• **REQUIRED WORK**:
Return all of the entries exactly, with nothing added or left out.

--- ENTRIES PROVIDED Enclosed Below ---

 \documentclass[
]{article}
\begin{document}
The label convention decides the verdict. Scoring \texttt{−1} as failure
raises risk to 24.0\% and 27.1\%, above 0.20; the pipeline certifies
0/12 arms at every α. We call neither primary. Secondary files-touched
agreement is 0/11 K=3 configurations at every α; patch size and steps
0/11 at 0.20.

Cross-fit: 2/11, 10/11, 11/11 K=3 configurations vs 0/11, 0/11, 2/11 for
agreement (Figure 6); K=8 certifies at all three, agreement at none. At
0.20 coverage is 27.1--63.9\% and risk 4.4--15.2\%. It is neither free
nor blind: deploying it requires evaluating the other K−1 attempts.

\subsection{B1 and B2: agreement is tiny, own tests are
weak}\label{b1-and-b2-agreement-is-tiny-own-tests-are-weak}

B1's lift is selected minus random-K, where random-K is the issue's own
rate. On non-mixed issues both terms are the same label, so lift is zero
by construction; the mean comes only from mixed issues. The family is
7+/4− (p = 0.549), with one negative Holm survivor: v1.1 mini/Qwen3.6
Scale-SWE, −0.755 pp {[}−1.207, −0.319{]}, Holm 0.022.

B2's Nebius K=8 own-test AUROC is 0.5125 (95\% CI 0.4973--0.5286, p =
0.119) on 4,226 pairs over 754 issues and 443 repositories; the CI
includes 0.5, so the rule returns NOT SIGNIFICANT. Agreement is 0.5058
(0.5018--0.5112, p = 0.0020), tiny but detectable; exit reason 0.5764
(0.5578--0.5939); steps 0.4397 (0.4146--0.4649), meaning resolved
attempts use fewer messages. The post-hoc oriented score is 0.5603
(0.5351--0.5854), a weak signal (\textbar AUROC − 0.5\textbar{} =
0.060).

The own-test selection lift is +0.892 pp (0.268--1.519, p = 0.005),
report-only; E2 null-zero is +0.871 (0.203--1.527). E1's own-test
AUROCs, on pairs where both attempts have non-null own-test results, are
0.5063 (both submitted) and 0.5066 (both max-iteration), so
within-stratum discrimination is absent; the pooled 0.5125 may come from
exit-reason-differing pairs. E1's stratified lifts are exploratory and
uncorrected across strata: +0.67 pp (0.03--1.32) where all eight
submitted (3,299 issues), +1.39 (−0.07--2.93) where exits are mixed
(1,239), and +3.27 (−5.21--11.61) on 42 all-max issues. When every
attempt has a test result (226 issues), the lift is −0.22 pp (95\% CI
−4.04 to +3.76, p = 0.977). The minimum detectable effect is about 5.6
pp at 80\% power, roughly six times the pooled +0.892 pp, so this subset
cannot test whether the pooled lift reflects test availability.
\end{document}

--- End of Enclosed ENTRIES PROVIDED ---

• **ANSWER**:
 \documentclass[
]{article}
\begin{document}
The label convention decides the verdict. Scoring \texttt{−1} as failure
raises risk to 24.0\% and 27.1\%, above 0.20; the pipeline certifies
0/12 arms at every α. We call neither primary. Secondary files-touched
agreement is 0/11 K=3 configurations at every α; patch size and steps
0/11 at 0.20.

Cross-fit: 2/11, 10/11, 11/11 K=3 configurations vs 0/11, 0/11, 2/11 for
agreement (Figure 6); K=8 certifies at all three, agreement at none. At
0.20 coverage is 27.1--63.9\% and risk 4.4--15.2\%. It is neither free
nor blind: deploying it requires evaluating the other K−1 attempts.

\subsection{B1 and B2: agreement is tiny, own tests are
weak}\label{b1-and-b2-agreement-is-tiny-own-tests-are-weak}

B1's lift is selected minus random-K, where random-K is the issue's own
rate. On non-mixed issues both terms are the same label, so lift is zero
by construction; the mean comes only from mixed issues. The family is
7+/4− (p = 0.549), with one negative Holm survivor: v1.1 mini/Qwen3.6
Scale-SWE, −0.755 pp {[}−1.207, −0.319{]}, Holm 0.022.

B2's Nebius K=8 own-test AUROC is 0.5125 (95\% CI 0.4973--0.5286, p =
0.119) on 4,226 pairs over 754 issues and 443 repositories; the CI
includes 0.5, so the rule returns NOT SIGNIFICANT. Agreement is 0.5058
(0.5018--0.5112, p = 0.0020), tiny but detectable; exit reason 0.5764
(0.5578--0.5939); steps 0.4397 (0.4146--0.4649), meaning resolved
attempts use fewer messages. The post-hoc oriented score is 0.5603
(0.5351--0.5854), a weak signal (\textbar AUROC − 0.5\textbar{} =
0.060).

The own-test selection lift is +0.892 pp (0.268--1.519, p = 0.005),
report-only; E2 null-zero is +0.871 (0.203--1.527). E1's own-test
AUROCs, on pairs where both attempts have non-null own-test results, are
0.5063 (both submitted) and 0.5066 (both max-iteration), so
within-stratum discrimination is absent; the pooled 0.5125 may come from
exit-reason-differing pairs. E1's stratified lifts are exploratory and
uncorrected across strata: +0.67 pp (0.03--1.32) where all eight
submitted (3,299 issues), +1.39 (−0.07--2.93) where exits are mixed
(1,239), and +3.27 (−5.21--11.61) on 42 all-max issues. When every
attempt has a test result (226 issues), the lift is −0.22 pp (95\% CI
−4.04 to +3.76, p = 0.977). The minimum detectable effect is about 5.6
pp at 80\% power, roughly six times the pooled +0.892 pp, so this subset
cannot test whether the pooled lift reflects test availability.
\end{document}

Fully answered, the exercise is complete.